Torah Reflections 37
Torah Portion Numbers 13 : 1 to 15 : 41
Haftarah Portion Joshua 2 : 1 – 24
The Torah of YHWH given to Moses
It was time for the Israelites to prepare to enter the Land God promised to Abraham, Isaac and Jacob, fulfilling the unconditional promise God had made to them. But it was inhabited by the Canaanites in the low lying areas, and by Amalekites, Hittites, Jebusites and Amorites in other parts.
In our day, much is made about ‘original ownership’ rights. There are two places in our Bible (Exodus 19:5 and Leviticus 25:23) where God puts ‘ownership’ in perspective. On both occasions He reminds the Israelites that the earth is His. That the occupation of any land is by His grace and favour. In this case, He had chosen to give that right of occupancy to the Israelites, but on the condition that they would order their lifestyle in accord with His instructions. A lifestyle that was to be a beacon of light to those nations around them.

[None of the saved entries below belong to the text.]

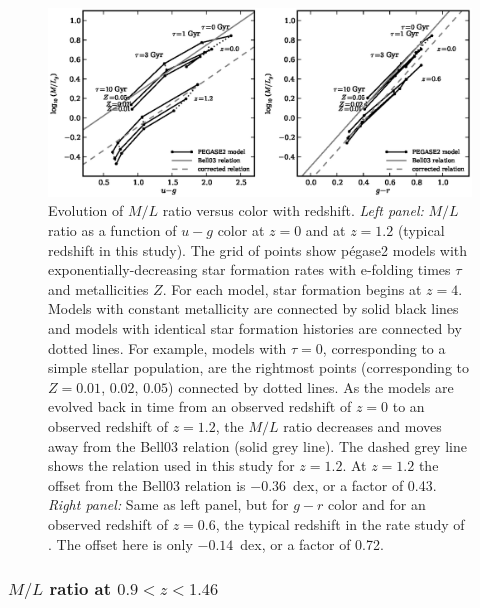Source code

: \begin{figure}
\includegraphics[width=\textwidth]{figures/clrate/mlratio.eps}
\caption[Evolution of $M/L$ ratio versus color with redshift]
{Evolution of $M/L$ ratio versus color with redshift. 
\emph{Left panel:} $M/L$ ratio as a function of $u-g$ color 
at $z=0$ and at $z=1.2$ (typical redshift in this study). The grid of
points show {\sc p{\'e}gase2} models with exponentially-decreasing
star formation rates with e-folding times $\tau$ and metallicities
$Z$. For each model, star formation begins at $z=4$. Models with
constant metallicity are connected by solid black lines and models
with identical star formation histories are connected by dotted
lines. For example, models with $\tau = 0$, corresponding to a simple
stellar population, are the rightmost points (corresponding to
$Z=0.01$, $0.02$, $0.05$) connected by dotted lines. As the models are
evolved back in time from an observed redshift of $z=0$ to an observed
redshift of $z=1.2$, the $M/L$ ratio decreases and moves away
from the Bell03 relation (solid grey line). The dashed
grey line shows the relation used in this study for $z=1.2$. At
$z=1.2$ the offset from the Bell03 relation is $-0.36$~dex, or a
factor of 0.43. \emph{Right panel:} Same as left panel, but for $g-r$
color and for an observed redshift of $z=0.6$, the typical redshift in
the rate study of \citet{sharon10a}. The offset here is only
$-0.14$~dex, or a factor of 0.72.
\label{fig:mlratio}}
\end{figure}

\subsubsection{$M/L$ ratio at $0.9<z<1.46$}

Twelve tribal leaders were chosen to spy out the land. Trustworthy men of their respective communities. The two names that stand-out, (because we know the end of the story) Joshua and Caleb, were from the tribes of Ephraim and Judah respectively.
This story is well known. There would not be a person who ever attended a Sunday School class that could not repeat it. But I always think it was a big ask of these erstwhile bunch of recently freed slaves, expecting them to face an unknown foe, who were in their own familiar territory, ready to defend themselves to the bitter end. Especially when some were of giant stature. I ALWAYS ask myself how I might have behaved in like circumstances. And I ALWAYS find myself having sympathy for these Israelites. Such is my frailty.

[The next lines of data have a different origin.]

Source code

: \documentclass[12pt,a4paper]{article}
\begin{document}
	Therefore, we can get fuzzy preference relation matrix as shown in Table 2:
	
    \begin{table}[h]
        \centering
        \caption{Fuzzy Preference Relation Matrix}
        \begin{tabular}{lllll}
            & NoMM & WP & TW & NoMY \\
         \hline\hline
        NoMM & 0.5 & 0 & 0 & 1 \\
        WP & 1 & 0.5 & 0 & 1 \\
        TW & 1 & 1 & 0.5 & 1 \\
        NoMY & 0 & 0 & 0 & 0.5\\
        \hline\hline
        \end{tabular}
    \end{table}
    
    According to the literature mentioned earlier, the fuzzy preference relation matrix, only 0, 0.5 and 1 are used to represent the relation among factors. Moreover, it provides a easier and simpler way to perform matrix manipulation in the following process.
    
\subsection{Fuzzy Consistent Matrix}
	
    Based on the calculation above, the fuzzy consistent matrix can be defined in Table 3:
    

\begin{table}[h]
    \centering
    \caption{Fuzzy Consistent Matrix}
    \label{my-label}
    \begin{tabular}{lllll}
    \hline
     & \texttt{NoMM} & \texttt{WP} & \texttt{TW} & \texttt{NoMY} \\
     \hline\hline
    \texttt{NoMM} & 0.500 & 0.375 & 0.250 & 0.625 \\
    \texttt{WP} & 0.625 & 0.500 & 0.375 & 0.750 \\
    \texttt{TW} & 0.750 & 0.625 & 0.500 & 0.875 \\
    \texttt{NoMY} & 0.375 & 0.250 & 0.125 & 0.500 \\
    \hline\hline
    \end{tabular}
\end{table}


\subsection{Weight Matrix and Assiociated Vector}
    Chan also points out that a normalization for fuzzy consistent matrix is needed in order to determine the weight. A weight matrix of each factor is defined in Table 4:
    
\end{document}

Well, as the story unfolds, they decide that it is all too hard for them, and we see the result. Not one of those Israelites aged above 20 years (except the aforementioned Joshua and Caleb) survived the rest of their 38 year journey. So, apart from Joshua and Caleb, ALL the Israelites who did eventually enter the Land, were less than 59 years old. Imagine that, a whole nation of people under 60 years old! Everyone active. No-one on the age pension!! And God had another 38 years to meld them into a people He could work with and use as an example to other nations.
I never cease to be amazed by the dialogue, recorded in this passage, between God and Moses. The story is told in a manner which elevates Moses to a position of an elder statesman. He appears calm and rational in his argument, seeing the quite disastrous consequences which would most likely follow if these fearful Israelites were to be punished for their fear, and consequent lack of faith in Almighty God. But returning to Egypt was never a viable option, even though they contemplated it. Then they tried another option, to ‘go it alone’ as it were, against the very strong word of advice from Moses. “The Lord is not with you” he said, “don’t even think about it”.

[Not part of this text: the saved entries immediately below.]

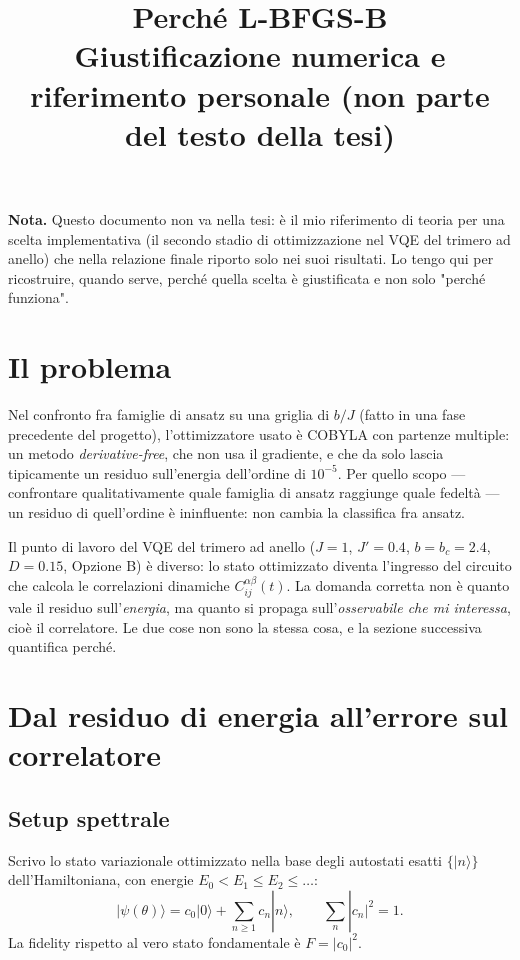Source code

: \documentclass[11pt,a4paper]{article}
\title{Perché L-BFGS-B\\
\large Giustificazione numerica e riferimento personale (non parte del testo della tesi)}
\author{}
\date{}
\begin{document}
\maketitle

\noindent\textbf{Nota.} Questo documento non va nella tesi: è il mio riferimento di teoria per una scelta implementativa (il secondo stadio di ottimizzazione nel VQE del trimero ad anello) che nella relazione finale riporto solo nei suoi risultati. Lo tengo qui per ricostruire, quando serve, perché quella scelta è giustificata e non solo "perché funziona".

\section{Il problema}

Nel confronto fra famiglie di ansatz su una griglia di $b/J$ (fatto in una fase precedente del progetto), l'ottimizzatore usato è COBYLA con partenze multiple: un metodo \emph{derivative-free}, che non usa il gradiente, e che da solo lascia tipicamente un residuo sull'energia dell'ordine di $10^{-5}$. Per quello scopo — confrontare qualitativamente quale famiglia di ansatz raggiunge quale fedeltà — un residuo di quell'ordine è ininfluente: non cambia la classifica fra ansatz.

Il punto di lavoro del VQE del trimero ad anello ($J=1$, $J'=0.4$, $b=b_c=2.4$, $D=0.15$, Opzione B) è diverso: lo stato ottimizzato diventa l'ingresso del circuito che calcola le correlazioni dinamiche $C_{ij}^{\alpha\beta}(t)$. La domanda corretta non è quanto vale il residuo sull'\emph{energia}, ma quanto si propaga sull'\emph{osservabile che mi interessa}, cioè il correlatore. Le due cose non sono la stessa cosa, e la sezione successiva quantifica perché.

\section{Dal residuo di energia all'errore sul correlatore}

\subsection{Setup spettrale}

Scrivo lo stato variazionale ottimizzato nella base degli autostati esatti $\{|n\rangle\}$ dell'Hamiltoniana, con energie $E_0<E_1\le E_2\le\dots$:
\[
|\psi(\theta)\rangle = c_0|0\rangle + \sum_{n\ge1} c_n|n\rangle, \qquad \sum_n|c_n|^2=1.
\]
La fidelity rispetto al vero stato fondamentale è $F=|c_0|^2$.
\end{document}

But that did not stop them, or their complaints. But it did move Almighty God to develop another course of action, “plan B”. The long route.
Does it ever occur to you that it could well be that we too may be experiencing God’s “plan B”?
(Of course that is hypothetical. We will probably never know (or we know it already). I recall hearing a well-known missionary, speaking at a church, of which I was once a member, declare that he was quite sure that because of an earlier rejection, by him, of God’s first missionary call, that he was now experiencing God’s second best!)
The lesson for us is all too clear. The Israelites, in our parashah today, were clearly experiencing God’s leading in their lives. They were in a place they could never have been without God’s active leadership. How many of us can identify with that experience today, in our relationships, in our employment, in our friendships, in our church, in our personal circumstances? How much of that is due to our own carefully orchestrated planning, and how much because we have been led by Almighty God? Do not underestimate God’s ability.
There is so much more, as always, on which we could ‘reflect’ in this reading, but the lesson for me is this. When I recognise the call of God on my life, when I receive that “rhema” from His word, when I know, because I know, that He is speaking to me on some matter, then I have a choice to make. I can choose the short route, or suffer the long route. God’s way is perfect and His plan for me is written before the foundation of the world. As it was for Israel.